Jeremy Deller’s recent exhibition ‘Warning Graphic Content’, brought together all his print and poster works produced between 1993 – 2021. Brevity, wit and ethical concern have been a constant theme. Jill Laudet is an artist and educator whose practice examines the material and social fabric that constitutes the ‘commons’: those ideas and resources that affect the whole of a community. Robert Montgomery has made a huge variety of poetic text sculptures in fire, light and on poster billboards. His work references climate change, social justice, history, art and existential angst.
Marcus Harvey’s painting, relief works and ceramic sculptures examine and reflect on elements of British history and culture. His The Island is an ominous image of a country setting itself adrift. Magda Archer is celebrated as the contemporary queen of colourful, kitsch painting and printmaking but along with the sweetness there’s invariably a more or less obvious splinter of righteous discontent. Heath Kane’s prescient poster for flyingleaps posed the question, “Are we all heading for a future where we all travel second class?” His work is sumptuous but, just as importantly, invites us to think.
Mark Wallinger is known for making subtle, adroit and provocative art since the 1990s. Wealth inequality, critiques of power, protester rights and the vicissitudes of global politics all feature in his work. Sarah Maple combines wit, purposeful irony and a big dose of livid exasperation aimed at the systemic sexism and racism that pervades society. Her art, films and performances roar integrity, never malice. Pin sharp wordplay, dissenting rabbits, autocratic clocks and kooky anti-consumerist retro-techno bots. For decades eco-campaigning, paste-ups by Benjamin Irritant have seeded the streets with sanity.

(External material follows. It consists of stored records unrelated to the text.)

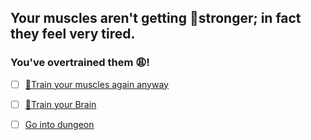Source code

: ## Your muscles aren't getting 💪stronger; in fact they feel very tired. 
### You've overtrained them 😩!

- [ ] [💪Train your muscles again anyway](0-1AAA.md)

- [ ] [🧠Train your Brain](0-1B.md)

- [ ] [Go into dungeon](../1/2.md)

Tim Fishlock’s art is hugely impressive. While his textual references tend towards a disconsolate view of humankind, the work’s social topicality, precision, wit and chromatic allure conjures some hope. The Artist Taxi Driver, aka Chunky Mark’s two-minute newspaper reviews on Insta. get days off to a rolling ‘OMG WTF next?’ start. His contempt for the obfuscation and lies that appear in the likes of the Daily Mail is trenchant, while his tireless public protesting heartens.